Regarding Viramune, i already discussed it here and was told it should be avoided because of its short term toxicity
Regarding Complera, I'd like to have clarification; when going on the medication page of this website and looking at complera articles: + in the "Basics", article from September 17, 2012 => Complera is not to be taken by people that already had other treatments + in the "News & Research", article from August 3, 2012 => Switching From Protease Inhibitor to Complera Maintains Viral Suppression
Which one is to be considered right?
Could you give me your overall opinion about the situation and the options the doctor gives?
| Response from Dr. Young
Hello and thanks for posting.
I'm not sure what your doctor means when he says that your regimen is too strong- your current combo is one of just a few designated "preferred" first-line regimens in current US treatment guidelines.
Switching should be done to improve adherence, tolerability, side effects or toxicity; this decision should be done thoughtfully to balance the risks of new problems versus the risk of continuing on your current regimen (which appears to be working very well).

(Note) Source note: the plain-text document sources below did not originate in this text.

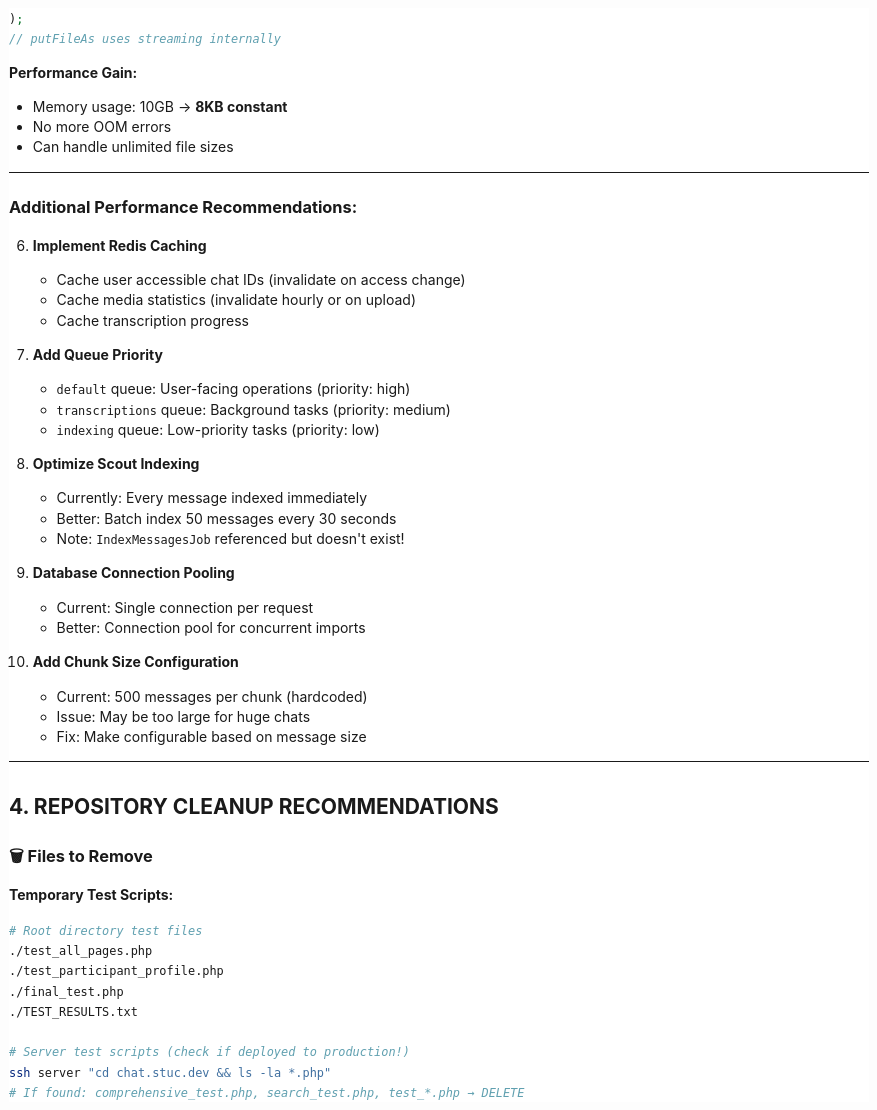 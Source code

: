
 ```php
);
// putFileAs uses streaming internally
```

**Performance Gain:**
- Memory usage: 10GB → **8KB constant**
- No more OOM errors
- Can handle unlimited file sizes

---

### Additional Performance Recommendations:

6. **Implement Redis Caching**
   - Cache user accessible chat IDs (invalidate on access change)
   - Cache media statistics (invalidate hourly or on upload)
   - Cache transcription progress

7. **Add Queue Priority**
   - `default` queue: User-facing operations (priority: high)
   - `transcriptions` queue: Background tasks (priority: medium)
   - `indexing` queue: Low-priority tasks (priority: low)

8. **Optimize Scout Indexing**
   - Currently: Every message indexed immediately
   - Better: Batch index 50 messages every 30 seconds
   - Note: `IndexMessagesJob` referenced but doesn't exist!

9. **Database Connection Pooling**
   - Current: Single connection per request
   - Better: Connection pool for concurrent imports

10. **Add Chunk Size Configuration**
    - Current: 500 messages per chunk (hardcoded)
    - Issue: May be too large for huge chats
    - Fix: Make configurable based on message size

---

## 4. REPOSITORY CLEANUP RECOMMENDATIONS

### 🗑️ Files to Remove

**Temporary Test Scripts:**
```bash
# Root directory test files
./test_all_pages.php
./test_participant_profile.php
./final_test.php
./TEST_RESULTS.txt

# Server test scripts (check if deployed to production!)
ssh server "cd chat.stuc.dev && ls -la *.php"
# If found: comprehensive_test.php, search_test.php, test_*.php → DELETE
```
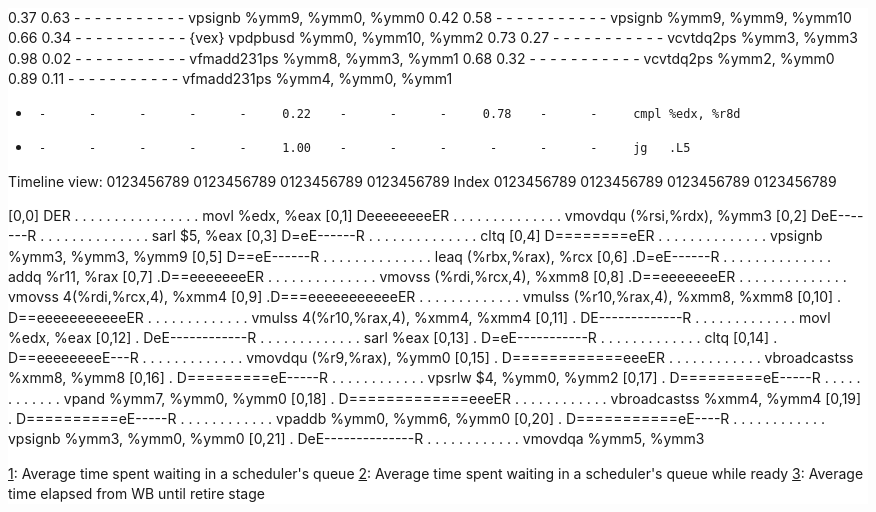 0.37   0.63    -      -      -      -      -      -      -      -      -      -      -     vpsignb	%ymm9, %ymm0, %ymm0
0.42   0.58    -      -      -      -      -      -      -      -      -      -      -     vpsignb	%ymm9, %ymm9, %ymm10
0.66   0.34    -      -      -      -      -      -      -      -      -      -      -     {vex}	vpdpbusd	%ymm0, %ymm10, %ymm2
0.73   0.27    -      -      -      -      -      -      -      -      -      -      -     vcvtdq2ps	%ymm3, %ymm3
0.98   0.02    -      -      -      -      -      -      -      -      -      -      -     vfmadd231ps	%ymm8, %ymm3, %ymm1
0.68   0.32    -      -      -      -      -      -      -      -      -      -      -     vcvtdq2ps	%ymm2, %ymm0
0.89   0.11    -      -      -      -      -      -      -      -      -      -      -     vfmadd231ps	%ymm4, %ymm0, %ymm1
 -      -      -      -      -      -     0.22    -      -      -     0.78    -      -     cmpl	%edx, %r8d
 -      -      -      -      -      -     1.00    -      -      -      -      -      -     jg	.L5


Timeline view:
                    0123456789          0123456789          0123456789          0123456789
Index     0123456789          0123456789          0123456789          0123456789          

[0,0]     DER  .    .    .    .    .    .    .    .    .    .    .    .    .    .    .   .   movl	%edx, %eax
[0,1]     DeeeeeeeeER    .    .    .    .    .    .    .    .    .    .    .    .    .   .   vmovdqu	(%rsi,%rdx), %ymm3
[0,2]     DeE-------R    .    .    .    .    .    .    .    .    .    .    .    .    .   .   sarl	$5, %eax
[0,3]     D=eE------R    .    .    .    .    .    .    .    .    .    .    .    .    .   .   cltq
[0,4]     D========eER   .    .    .    .    .    .    .    .    .    .    .    .    .   .   vpsignb	%ymm3, %ymm3, %ymm9
[0,5]     D==eE------R   .    .    .    .    .    .    .    .    .    .    .    .    .   .   leaq	(%rbx,%rax), %rcx
[0,6]     .D=eE------R   .    .    .    .    .    .    .    .    .    .    .    .    .   .   addq	%r11, %rax
[0,7]     .D==eeeeeeeER  .    .    .    .    .    .    .    .    .    .    .    .    .   .   vmovss	(%rdi,%rcx,4), %xmm8
[0,8]     .D==eeeeeeeER  .    .    .    .    .    .    .    .    .    .    .    .    .   .   vmovss	4(%rdi,%rcx,4), %xmm4
[0,9]     .D===eeeeeeeeeeeER  .    .    .    .    .    .    .    .    .    .    .    .   .   vmulss	(%r10,%rax,4), %xmm8, %xmm8
[0,10]    . D==eeeeeeeeeeeER  .    .    .    .    .    .    .    .    .    .    .    .   .   vmulss	4(%r10,%rax,4), %xmm4, %xmm4
[0,11]    . DE-------------R  .    .    .    .    .    .    .    .    .    .    .    .   .   movl	%edx, %eax
[0,12]    . DeE------------R  .    .    .    .    .    .    .    .    .    .    .    .   .   sarl	%eax
[0,13]    . D=eE-----------R  .    .    .    .    .    .    .    .    .    .    .    .   .   cltq
[0,14]    . D==eeeeeeeeE---R  .    .    .    .    .    .    .    .    .    .    .    .   .   vmovdqu	(%r9,%rax), %ymm0
[0,15]    .  D============eeeER    .    .    .    .    .    .    .    .    .    .    .   .   vbroadcastss	%xmm8, %ymm8
[0,16]    .  D=========eE-----R    .    .    .    .    .    .    .    .    .    .    .   .   vpsrlw	$4, %ymm0, %ymm2
[0,17]    .  D=========eE-----R    .    .    .    .    .    .    .    .    .    .    .   .   vpand	%ymm7, %ymm0, %ymm0
[0,18]    .  D=============eeeER   .    .    .    .    .    .    .    .    .    .    .   .   vbroadcastss	%xmm4, %ymm4
[0,19]    .  D==========eE-----R   .    .    .    .    .    .    .    .    .    .    .   .   vpaddb	%ymm0, %ymm6, %ymm0
[0,20]    .  D===========eE----R   .    .    .    .    .    .    .    .    .    .    .   .   vpsignb	%ymm3, %ymm0, %ymm0
[0,21]    .   DeE--------------R   .    .    .    .    .    .    .    .    .    .    .   .   vmovdqa	%ymm5, %ymm3

[1]: #uOps
[2]: Latency
[3]: RThroughput
[4]: MayLoad
[5]: MayStore
[6]: HasSideEffects (U)
[0]: Executions
[1]: Average time spent waiting in a scheduler's queue
[2]: Average time spent waiting in a scheduler's queue while ready
[3]: Average time elapsed from WB until retire stage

Having said that, if the goal is to switch off of the boosted PI darunavir (Prezista), then the switches discussed replace the PI with NNRTIs- either nevirapine (Viramune) or rilpivirine (Complera). Borrowing from the US DHHS Guidelines (see table 5a), you'll see that rilpivirine (Complera) is ranked higher than nevirapine- for a variety of reasons that include toxicity profile and co-formulation (fewer pills). Short term toxicity of nevirapine is mostly when the medication is started in treatment naive persons and less so in people like you.
As for Complera, the medication is formally approved for initiation of treatment and not fully evaluated by the FDA for stable switching from other regimens, though as you point out, there are studies now that support this strategy. Clinically speaking, we've switched patients from other regimens to Complera without event, so overall, if the diet and antacid restrictions of Complera are acceptable to you, this would be my preference.